Once executed, it displays a legitimate installation interface but secretly creates the C:ProgramDataWindowsData directory and drops several payloads there.
Among them is funzip.exe (a renamed 7‑Zip binary) and main.xml, a password-protected archive containing second‑stage components.
Before extraction, the installer turns off defenses by adding a Microsoft Defender exclusion for the entire C: drive, and an immediate red flag is detectable via Defender event ID 5007.
When extracted using the password htLcENyRFYwXsHFnUnqK, the archive releases men.exe, the orchestrator that drives the intrusion chain. men.exe executes reconnaissance, tampering, and persistence tasks, deploying files into %PUBLIC%DocumentsWindowsData and setting restrictive file permissions to block cleanup.
It also creates a scheduled task named WindowsPowerShell.WbemScripting.SWbemLocator to run an encoded X.vbe script at every user logon its primary persistence mechanism.
The decoded X.vbe script launches NVIDIA.exe and NtHandleCallback.exe. NVIDIA.exe loads a Bring Your Own Vulnerable Driver (BYOVD) based on NSecKrnl64.sys, exposing an IOCTL interface that allows the malware to kill security processes directly at the kernel level.
main.exe then installs another driver, rwdriver.sys, to disrupt EDR hooks and logging pipelines, often preventing activity from reaching SIEM systems.
Finally, NtHandleCallback.exe, a legitimate signed binary, sideloads a malicious log.dll that contains the ValleyRat beacon, establishing command‑and‑control with keepmasterr[.]com (161.248.15.144:9000).
The campaign’s staging within ProgramData and Public folders, password‑protected archives, and UAC bypass via the ICMLuaUtil COM interface are all strong indicators.

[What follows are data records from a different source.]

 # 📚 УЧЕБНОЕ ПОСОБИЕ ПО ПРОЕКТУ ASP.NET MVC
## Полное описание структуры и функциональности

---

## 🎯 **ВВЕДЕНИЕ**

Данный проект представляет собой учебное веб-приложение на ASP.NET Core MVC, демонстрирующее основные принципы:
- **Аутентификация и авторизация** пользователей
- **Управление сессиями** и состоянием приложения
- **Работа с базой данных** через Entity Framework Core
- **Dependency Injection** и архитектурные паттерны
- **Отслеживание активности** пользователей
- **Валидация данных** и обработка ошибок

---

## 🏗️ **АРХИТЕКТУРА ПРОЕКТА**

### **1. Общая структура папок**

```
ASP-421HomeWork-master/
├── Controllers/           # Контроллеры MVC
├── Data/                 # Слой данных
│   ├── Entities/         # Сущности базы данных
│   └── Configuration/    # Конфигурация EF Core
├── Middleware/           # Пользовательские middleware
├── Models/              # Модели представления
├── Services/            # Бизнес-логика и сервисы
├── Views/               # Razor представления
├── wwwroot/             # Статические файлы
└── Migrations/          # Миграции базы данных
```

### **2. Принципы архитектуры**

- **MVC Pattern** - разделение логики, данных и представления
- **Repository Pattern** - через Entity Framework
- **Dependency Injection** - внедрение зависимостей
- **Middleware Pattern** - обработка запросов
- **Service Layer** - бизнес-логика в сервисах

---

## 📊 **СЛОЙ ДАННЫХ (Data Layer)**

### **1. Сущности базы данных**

Security tools such as Nextron’s THOR detect these phases using YARA rules, process analysis, and telemetry correlation, and flag indicators such as renamed 7‑Zip utilities, encoded VBE scripts, or drivers loaded from user‑writable paths.
Sigma rules targeting scheduled task creation, Defender exclusions, and service installations in the %PUBLIC% location can further aid defenders.
Silver Fox, active since at least 2022, continues to rely on archive‑based staging and abuse of vulnerable drivers.
The ValleyRat campaign shows that actors’ growing proficiency in integrating BYOVD, DLL sideloading, and anti‑forensic tactics reminds defenders that trusted software installers remain one of today’s most effective social‑engineering lures.